The Mudcat Café TM
Thread #110747   Message #2326399
Posted By: Azizi
26-Apr-08 - 02:59 PM
Thread Name: BS: Basketball & Jazz: Obama's Comments
Subject: RE: BS: Basketball & Jazz: Obama's Comments
How 'bout that? I opened the chapter on Sports in that book and found these comments:

..."But the mark on basketball of today's players can be measured by more than money or visibility. It's a question of style. For there are clear differences between "black" and "white" styles of playing... Most simply [remember we are talking culture and not chromosomes}, "black" basketball is the use of superb athletic skill to adapt to the limits of space imposed by the game. "White" basketball is the pulverization of that space by sheer intensity...

This liquid grace is an integral part of "black ball, almost exclusively the province of the playground player.

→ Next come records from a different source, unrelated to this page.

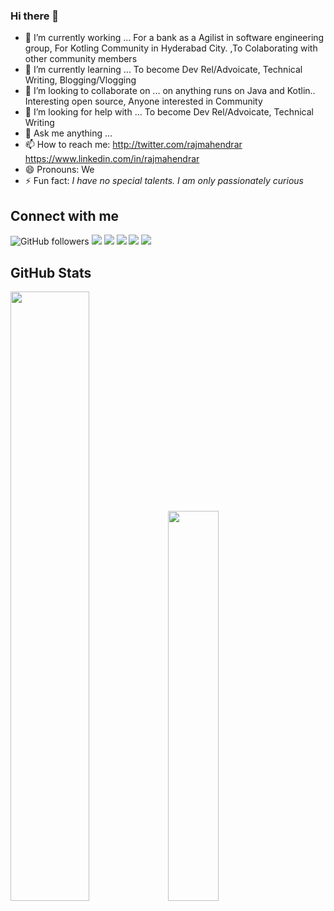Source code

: ### Hi there 👋

- 🔭 I’m currently working ...  For a bank as a Agilist in software engineering group, For Kotling Community in Hyderabad City. ,To Colaborating with other community members
- 🌱 I’m currently learning ...  To become Dev Rel/Advoicate, Technical Writing, Blogging/Vlogging
- 👯 I’m looking to collaborate on ...  on anything runs on Java and Kotlin.. Interesting open source, Anyone interested in Community
- 🤔 I’m looking for help with ...  To become Dev Rel/Advoicate, Technical Writing
- 💬 Ask me anything ...
- 📫 How to reach me: http://twitter.com/rajmahendrar  https://www.linkedin.com/in/rajmahendrar
- 😄 Pronouns: We
- ⚡ Fun fact: _I have no special talents. I am only passionately curious_

## Connect with me
![GitHub followers](https://img.shields.io/github/followers/rajmahendra?label=Follow%20me&logo=github&style=flat-square)
[![](https://img.shields.io/badge/-YOUTUBE-informational?style=flat-square&logo=youtube&logoColor=white&color=red)](https://youtube.com/rajmahendrar/)
[![](https://img.shields.io/badge/-TWITTER-informational?style=flat-square&logo=twitter&logoColor=white&color=blue)](https://twitter.com/rajmahendrar/)
[![](https://img.shields.io/badge/-INSTAGRAM-informational?style=flat-square&logo=instagram&logoColor=white&color=orange)](https://instagram.com/rajmahendrar/)
[![](https://img.shields.io/badge/-FAKEBOOK-informational?style=flat-square&logo=facebook&logoColor=white)](https://facebook.com/rajmahendrar/)
[![](https://img.shields.io/badge/-REDDIT-informational?style=flat-square&logo=reddit&logoColor=white&color=black)](https://www.reddit.com/u/rrhegde)

## GitHub Stats 
<img width="50%" src="https://github-readme-stats.vercel.app/api?username=rajmahendra&show_icons=true&theme=tokyonight"><img width="40%" src="https://github-readme-stats.vercel.app/api/top-langs/?username=rajmahendra&layout=compact&theme=tokyonight"> <br>
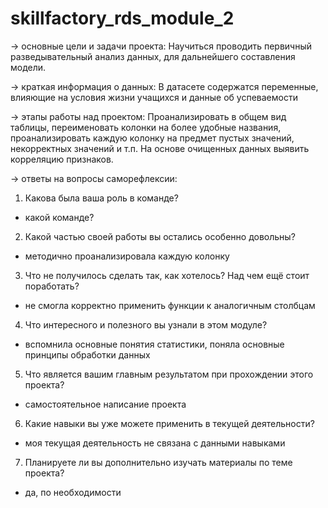 # skillfactory_rds_module_2


→ основные цели и задачи проекта:
Научиться проводить первичный разведывательный анализ данных, для дальнейшего составления модели. 

→ краткая информация о данных:
В датасете содержатся переменные, влияющие на условия жизни учащихся и данные об успеваемости

→ этапы работы над проектом:
Проанализировать в общем вид таблицы, переименовать колонки на более удобные названия, проанализировать каждую колонку на предмет пустых значений, некорректных значений и т.п. На основе очищенных данных выявить корреляцию признаков.

→ ответы на вопросы саморефлексии:

1. Какова была ваша роль в команде? 
- какой команде? 

2. Какой частью своей работы вы остались особенно довольны?
- методично проанализировала каждую колонку

3. Что не получилось сделать так, как хотелось? Над чем ещё стоит поработать?
- не смогла корректно применить функции к аналогичным столбцам

4. Что интересного и полезного вы узнали в этом модуле?
- вспомнила основные понятия статистики, поняла основные принципы обработки данных

5. Что является вашим главным результатом при прохождении этого проекта?
- самостоятельное написание проекта

6. Какие навыки вы уже можете применить в текущей деятельности?
- моя текущая деятельность не связана с данными навыками

7. Планируете ли вы дополнительно изучать материалы по теме проекта?
- да, по необходимости
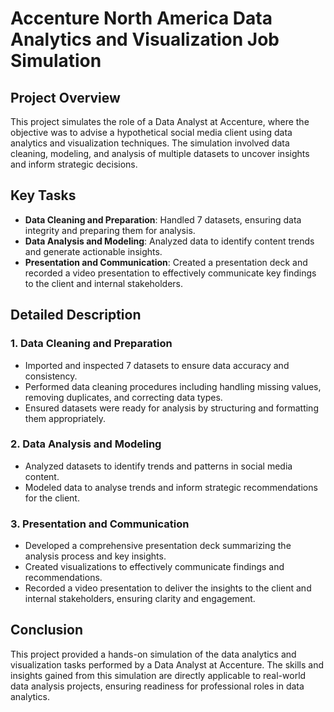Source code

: # Accenture North America Data Analytics and Visualization Job Simulation

## Project Overview
This project simulates the role of a Data Analyst at Accenture, where the objective was to advise a hypothetical social media client using data analytics and visualization techniques. The simulation involved data cleaning, modeling, and analysis of multiple datasets to uncover insights and inform strategic decisions.

## Key Tasks
- **Data Cleaning and Preparation**: Handled 7 datasets, ensuring data integrity and preparing them for analysis.
- **Data Analysis and Modeling**: Analyzed data to identify content trends and generate actionable insights.
- **Presentation and Communication**: Created a presentation deck and recorded a video presentation to effectively communicate key findings to the client and internal stakeholders.

## Detailed Description

### 1. Data Cleaning and Preparation
- Imported and inspected 7 datasets to ensure data accuracy and consistency.
- Performed data cleaning procedures including handling missing values, removing duplicates, and correcting data types.
- Ensured datasets were ready for analysis by structuring and formatting them appropriately.

### 2. Data Analysis and Modeling
- Analyzed datasets to identify trends and patterns in social media content.
- Modeled data to analyse trends and inform strategic recommendations for the client.

### 3. Presentation and Communication
- Developed a comprehensive presentation deck summarizing the analysis process and key insights.
- Created visualizations to effectively communicate findings and recommendations.
- Recorded a video presentation to deliver the insights to the client and internal stakeholders, ensuring clarity and engagement.

## Conclusion
This project provided a hands-on simulation of the data analytics and visualization tasks performed by a Data Analyst at Accenture. The skills and insights gained from this simulation are directly applicable to real-world data analysis projects, ensuring readiness for professional roles in data analytics.

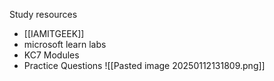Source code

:Study resources
- [[IAMITGEEK]]
- microsoft learn labs
- KC7 Modules
- Practice Questions
![[Pasted image 20250112131809.png]]
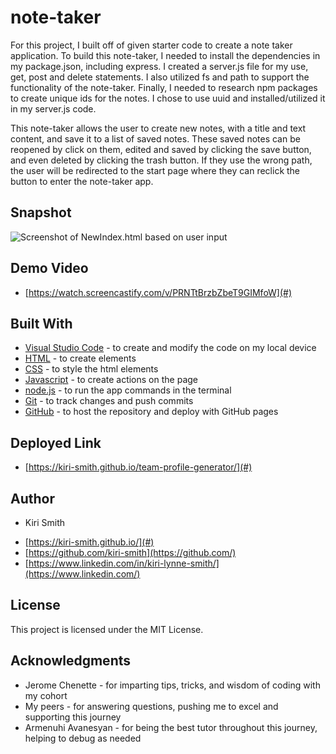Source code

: # note-taker

For this project, I built off of given starter code to create a note taker application. To build this note-taker, I needed to install the dependencies in my package.json, including express.  I created a server.js file for my use, get, post and delete statements. I also utilized fs and path to support the functionality of the note-taker.  Finally, I needed to research npm packages to create unique ids for the notes.  I chose to use uuid and installed/utilized it in my server.js code.  

This note-taker allows the user to create new notes, with a title and text content, and save it to a list of saved notes.  These saved notes can be reopened by click on them, edited and saved by clicking the save button, and even deleted by clicking the trash button. If they use the wrong path, the user will be redirected to the start page where they can reclick the button to enter the note-taker app.

## Snapshot

<img src="assets\Snip5.JPG" alt="Screenshot of NewIndex.html based on user input">

## Demo Video

* [https://watch.screencastify.com/v/PRNTtBrzbZbeT9GIMfoW](#)

## Built With

* [Visual Studio Code](https://code.visualstudio.com/) - to create and modify the code on my local device
* [HTML](https://developer.mozilla.org/en-US/docs/Web/HTML) - to create elements
* [CSS](https://developer.mozilla.org/en-US/docs/Web/CSS) - to style the html elements
* [Javascript](https://www.javascript.com/) - to create actions on the page
* [node.js](https://nodejs.org/en/) - to run the app commands in the terminal
* [Git](https://git-scm.com/) - to track changes and push commits
* [GitHub](github.com) - to host the repository and deploy with GitHub pages

## Deployed Link

* [https://kiri-smith.github.io/team-profile-generator/](#)

## Author

* Kiri Smith 

- [https://kiri-smith.github.io/](#)
- [https://github.com/kiri-smith](https://github.com/)
- [https://www.linkedin.com/in/kiri-lynne-smith/](https://www.linkedin.com/)

## License

This project is licensed under the MIT License.

## Acknowledgments

* Jerome Chenette - for imparting tips, tricks, and wisdom of coding with my cohort
* My peers - for answering questions, pushing me to excel and supporting this journey
* Armenuhi Avanesyan - for being the best tutor throughout this journey, helping to debug as needed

Some white stars like Bob Cousy, Billy Cunningham, Doug Collins, and Paul Westphal had it: the body control, the moves to the basket, the free-ranging mobility.They also have the surface case [face?] that is integral to the "black style; an incorporation of the ethic of mean streets-to "make it" is not just to have wealth, but to have it without strain. Whatever the muscles and organs are doing, the face of the "black" star almost never shows it. George Gervin of the San Antonio Spurs can drive to the basket with two men on him, pull up, turn around, and hit a basket without the least flicker of emotion...

If there is a single trait that characterizes "black" ball it is leaping agility...Speed, mobility, quickness, acceleration, "the moves"-all of these are catch-phrases that surround the "black" playground style of play. So does the most racially tinged of attributes "rhythm". Yet rhythm is what the black stars themselves talk about; feeling the flow of the game, finding the tempo of the dribble, the step, the shot. It is an instinctive quality, one that has led to difficulty between systematic coaches and free-form players...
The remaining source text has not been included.